[DATASET RECORDS]

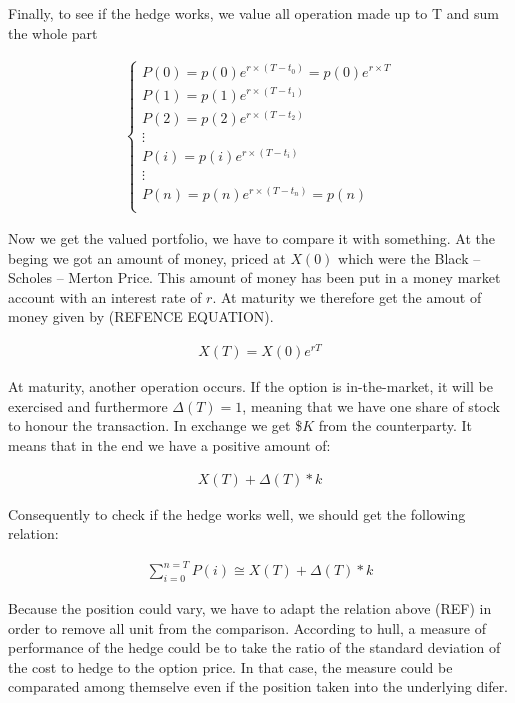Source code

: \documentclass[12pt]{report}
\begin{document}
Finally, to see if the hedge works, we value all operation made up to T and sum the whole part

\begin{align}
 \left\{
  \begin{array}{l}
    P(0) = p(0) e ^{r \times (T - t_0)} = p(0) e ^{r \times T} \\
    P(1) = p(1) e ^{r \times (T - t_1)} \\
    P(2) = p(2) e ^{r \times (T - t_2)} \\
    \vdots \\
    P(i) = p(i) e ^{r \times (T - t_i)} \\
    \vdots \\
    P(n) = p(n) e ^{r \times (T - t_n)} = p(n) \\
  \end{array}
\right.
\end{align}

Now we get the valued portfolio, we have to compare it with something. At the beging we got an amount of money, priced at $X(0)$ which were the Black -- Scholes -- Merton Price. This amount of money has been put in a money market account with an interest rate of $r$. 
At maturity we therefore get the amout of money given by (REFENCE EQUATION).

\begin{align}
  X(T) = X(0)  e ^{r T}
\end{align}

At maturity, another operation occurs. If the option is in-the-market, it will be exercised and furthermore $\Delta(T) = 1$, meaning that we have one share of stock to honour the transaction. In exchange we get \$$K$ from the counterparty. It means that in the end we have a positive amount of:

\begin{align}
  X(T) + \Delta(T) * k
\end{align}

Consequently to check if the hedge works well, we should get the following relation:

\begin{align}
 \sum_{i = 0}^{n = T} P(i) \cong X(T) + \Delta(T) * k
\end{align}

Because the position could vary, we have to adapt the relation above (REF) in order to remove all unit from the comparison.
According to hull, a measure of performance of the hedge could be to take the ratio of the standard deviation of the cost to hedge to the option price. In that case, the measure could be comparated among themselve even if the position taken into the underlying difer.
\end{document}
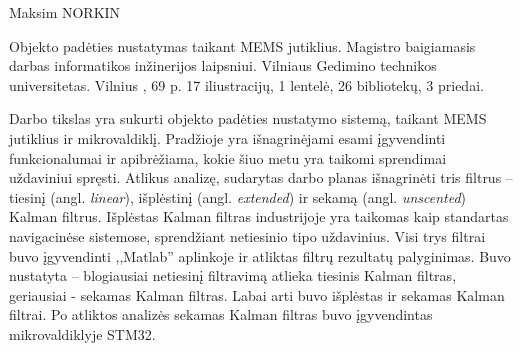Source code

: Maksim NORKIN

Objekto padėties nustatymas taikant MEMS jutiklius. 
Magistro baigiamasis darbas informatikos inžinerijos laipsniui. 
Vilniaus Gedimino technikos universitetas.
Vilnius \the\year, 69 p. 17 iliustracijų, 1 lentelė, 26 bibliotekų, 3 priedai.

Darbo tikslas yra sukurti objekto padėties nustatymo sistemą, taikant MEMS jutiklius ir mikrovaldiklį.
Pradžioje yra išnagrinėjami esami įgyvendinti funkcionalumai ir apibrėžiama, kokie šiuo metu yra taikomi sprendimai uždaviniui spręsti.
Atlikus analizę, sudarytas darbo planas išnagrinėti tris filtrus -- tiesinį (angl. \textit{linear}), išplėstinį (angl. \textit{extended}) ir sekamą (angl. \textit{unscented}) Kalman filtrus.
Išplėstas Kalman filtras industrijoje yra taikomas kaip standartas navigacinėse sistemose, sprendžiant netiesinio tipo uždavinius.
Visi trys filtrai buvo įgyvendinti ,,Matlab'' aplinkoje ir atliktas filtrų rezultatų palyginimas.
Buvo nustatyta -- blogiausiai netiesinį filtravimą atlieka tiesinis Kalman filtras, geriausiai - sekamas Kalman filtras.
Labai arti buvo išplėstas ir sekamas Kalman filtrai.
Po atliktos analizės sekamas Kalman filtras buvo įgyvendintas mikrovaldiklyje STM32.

* * *

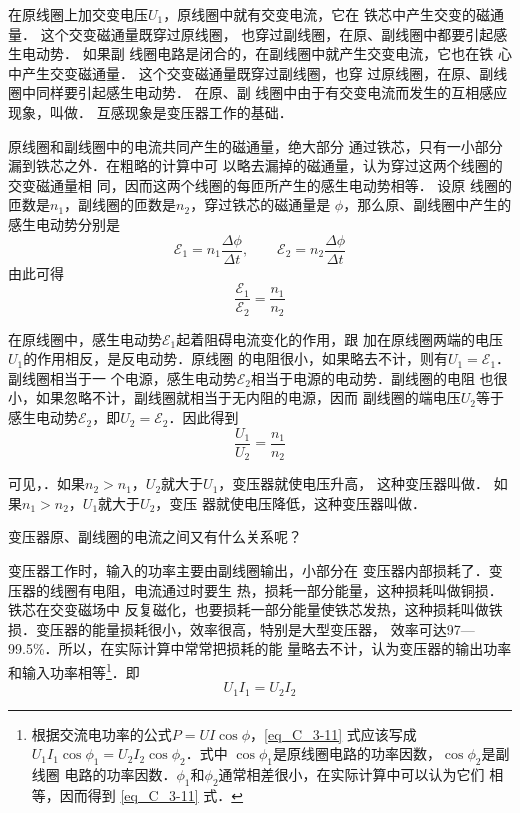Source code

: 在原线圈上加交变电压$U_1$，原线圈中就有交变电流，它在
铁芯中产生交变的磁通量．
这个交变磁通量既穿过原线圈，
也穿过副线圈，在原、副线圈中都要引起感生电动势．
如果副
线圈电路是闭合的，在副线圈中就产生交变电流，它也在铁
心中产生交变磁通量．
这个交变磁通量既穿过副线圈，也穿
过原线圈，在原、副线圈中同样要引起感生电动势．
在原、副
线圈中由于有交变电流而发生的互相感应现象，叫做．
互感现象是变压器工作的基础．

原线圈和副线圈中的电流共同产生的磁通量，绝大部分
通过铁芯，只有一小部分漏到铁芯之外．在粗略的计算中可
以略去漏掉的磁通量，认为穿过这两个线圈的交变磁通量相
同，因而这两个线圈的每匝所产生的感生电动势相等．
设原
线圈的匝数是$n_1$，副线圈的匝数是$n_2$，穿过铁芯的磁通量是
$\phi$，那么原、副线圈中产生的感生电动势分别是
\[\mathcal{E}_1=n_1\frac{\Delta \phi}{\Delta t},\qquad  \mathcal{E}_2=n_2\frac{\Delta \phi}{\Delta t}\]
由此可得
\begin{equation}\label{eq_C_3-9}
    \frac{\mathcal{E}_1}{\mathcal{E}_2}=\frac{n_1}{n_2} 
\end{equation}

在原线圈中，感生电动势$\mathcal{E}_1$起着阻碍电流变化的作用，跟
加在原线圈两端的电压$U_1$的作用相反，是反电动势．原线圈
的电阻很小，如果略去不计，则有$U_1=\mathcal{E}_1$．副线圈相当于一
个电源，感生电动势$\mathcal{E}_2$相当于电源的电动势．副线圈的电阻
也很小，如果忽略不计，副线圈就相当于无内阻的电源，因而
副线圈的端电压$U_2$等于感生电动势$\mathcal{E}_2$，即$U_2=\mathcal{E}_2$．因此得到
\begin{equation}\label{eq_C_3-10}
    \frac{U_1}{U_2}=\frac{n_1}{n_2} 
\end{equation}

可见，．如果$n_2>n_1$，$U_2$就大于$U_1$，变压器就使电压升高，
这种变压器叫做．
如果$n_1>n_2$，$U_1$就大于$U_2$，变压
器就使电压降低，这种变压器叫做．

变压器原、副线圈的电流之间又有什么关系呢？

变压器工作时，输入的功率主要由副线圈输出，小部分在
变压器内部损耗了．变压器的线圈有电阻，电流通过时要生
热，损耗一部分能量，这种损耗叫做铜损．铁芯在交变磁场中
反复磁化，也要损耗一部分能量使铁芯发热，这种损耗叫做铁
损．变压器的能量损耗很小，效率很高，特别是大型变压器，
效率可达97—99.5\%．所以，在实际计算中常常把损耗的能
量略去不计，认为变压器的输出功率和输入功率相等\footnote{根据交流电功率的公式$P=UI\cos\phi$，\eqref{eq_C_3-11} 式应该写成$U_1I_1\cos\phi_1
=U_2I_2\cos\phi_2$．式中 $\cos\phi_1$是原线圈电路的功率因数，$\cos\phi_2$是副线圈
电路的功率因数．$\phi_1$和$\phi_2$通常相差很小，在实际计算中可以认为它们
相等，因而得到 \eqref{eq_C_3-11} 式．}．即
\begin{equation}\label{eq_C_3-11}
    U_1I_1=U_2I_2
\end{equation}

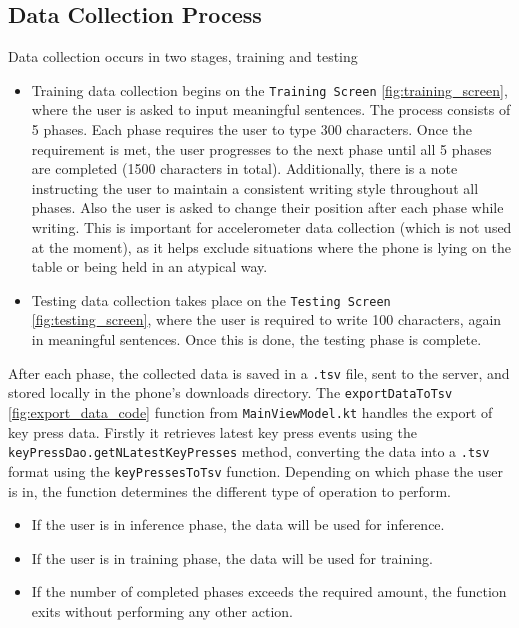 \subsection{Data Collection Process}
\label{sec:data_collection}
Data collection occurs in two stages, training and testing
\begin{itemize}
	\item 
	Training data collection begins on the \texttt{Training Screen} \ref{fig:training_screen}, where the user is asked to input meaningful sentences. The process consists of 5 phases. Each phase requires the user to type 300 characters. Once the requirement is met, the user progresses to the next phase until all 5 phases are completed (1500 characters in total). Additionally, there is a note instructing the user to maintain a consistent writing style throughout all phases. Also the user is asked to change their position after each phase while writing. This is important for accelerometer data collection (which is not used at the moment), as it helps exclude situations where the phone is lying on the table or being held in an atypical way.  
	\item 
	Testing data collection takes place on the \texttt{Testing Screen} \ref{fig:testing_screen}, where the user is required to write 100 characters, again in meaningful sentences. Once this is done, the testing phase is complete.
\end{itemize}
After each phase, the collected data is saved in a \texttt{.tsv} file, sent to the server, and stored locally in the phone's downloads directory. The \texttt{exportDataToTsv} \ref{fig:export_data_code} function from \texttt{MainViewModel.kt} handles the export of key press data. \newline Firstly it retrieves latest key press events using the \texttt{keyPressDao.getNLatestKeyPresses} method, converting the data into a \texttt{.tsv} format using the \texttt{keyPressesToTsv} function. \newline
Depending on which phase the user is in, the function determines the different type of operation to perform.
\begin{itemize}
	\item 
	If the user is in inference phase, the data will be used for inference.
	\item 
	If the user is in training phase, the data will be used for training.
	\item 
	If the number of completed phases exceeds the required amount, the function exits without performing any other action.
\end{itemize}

[TASK TO COMPLETE]
Scan the records above for the string "maturity", then select every line that holds it.

[TASK RESULT]
At maturity we therefore get the amout of money given by (REFENCE EQUATION).
At maturity, another operation occurs. If the option is in-the-market, it will be exercised and furthermore $\Delta(T) = 1$, meaning that we have one share of stock to honour the transaction. In exchange we get \$$K$ from the counterparty. It means that in the end we have a positive amount of:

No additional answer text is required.